Format
Scientific article
Publication Date
Published by / Citation
BMJ 2018;360:j5790
Original Language

English

Country
United States
Keywords
Opioid
opioid prescriptions
prescription abuse
prescription medication abuse
research
prescription opioids

Research Suggests Changes to the Way Opioids Are Prescribed after Surgery Could Prevent Misuse

A team of researchers from Harvard Medical School in Boston has published a new study suggesting changes to the way opioids are prescribed after surgery could be a way to reduce misuse.

Featured in the British Medical Journal, the study Postsurgical Prescriptions for Opioid Naive Patients and Association with Overdose and Misuse: Retrospective Cohort Study was released in January 2018.

Opioids are often prescribed to patients to manage pain following surgery. Current practice recommends prescribing low doses for a short period of time to prevent the issues which can arise from long term use. Despite this, on a global scale opioid misuse is increasing and overprescribing is thought to be a contributing factor. The US is the world's biggest opioid prescriber and also has the highest prevalence of opioid prescription misuse giving impetus for a better understanding of opioid misuse and the link to post-surgery prescribing.

The US based team set out to examine the association between opioid prescription refills (repeat prescriptions) after surgery and misuse. Implementing administrative data to track prescription refills for oral opioids after discharge the team then used diagnostic coding data to identify opioid dependence, abuse or overdose.

In the study, which focused on individuals who had undergone routine surgery between 2008 and 2016, the team were able to identify that overall rates of misuse were low – 0.06% - within the population but increased with each prescription refill.

Each opioid prescription refill was associated with a 44% increase in misuse and each additional week of opioid use was associated with a 20% increase in opioid misuse among these patients.

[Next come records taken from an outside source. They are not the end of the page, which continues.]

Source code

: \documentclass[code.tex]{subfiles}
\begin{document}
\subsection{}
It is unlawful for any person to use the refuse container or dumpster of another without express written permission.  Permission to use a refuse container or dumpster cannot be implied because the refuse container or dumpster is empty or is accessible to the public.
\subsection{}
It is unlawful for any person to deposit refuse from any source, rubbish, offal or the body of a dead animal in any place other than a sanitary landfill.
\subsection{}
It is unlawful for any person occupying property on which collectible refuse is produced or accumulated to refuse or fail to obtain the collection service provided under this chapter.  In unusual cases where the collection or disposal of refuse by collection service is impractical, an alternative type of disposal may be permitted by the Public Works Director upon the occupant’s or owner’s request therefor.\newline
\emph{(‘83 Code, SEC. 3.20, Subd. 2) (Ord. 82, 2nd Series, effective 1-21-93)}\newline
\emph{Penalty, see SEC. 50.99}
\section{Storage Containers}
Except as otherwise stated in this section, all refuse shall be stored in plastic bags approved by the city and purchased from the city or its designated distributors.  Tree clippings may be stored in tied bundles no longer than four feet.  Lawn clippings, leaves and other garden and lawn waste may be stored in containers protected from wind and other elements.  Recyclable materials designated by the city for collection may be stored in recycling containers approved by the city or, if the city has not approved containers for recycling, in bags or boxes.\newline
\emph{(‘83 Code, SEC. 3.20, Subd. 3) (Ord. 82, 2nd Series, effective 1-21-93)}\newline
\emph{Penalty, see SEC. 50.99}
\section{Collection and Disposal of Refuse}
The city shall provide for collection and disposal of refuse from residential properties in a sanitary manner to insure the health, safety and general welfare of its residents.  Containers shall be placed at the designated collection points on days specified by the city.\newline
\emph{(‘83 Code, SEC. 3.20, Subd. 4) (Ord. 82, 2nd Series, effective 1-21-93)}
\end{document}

This led researchers to understand that risk of misuse was related to the duration of treatment rather than the dose administered. They discovered that where the duration of treatment was short high doses of opioids were linked to a minimal increase in misuse.

It is important to note that this is an observational study with a large sample. While firm conclusions about cause and effect cannot be determined the research team were able to account for a broad range of influential factors which could “inform protocol development”.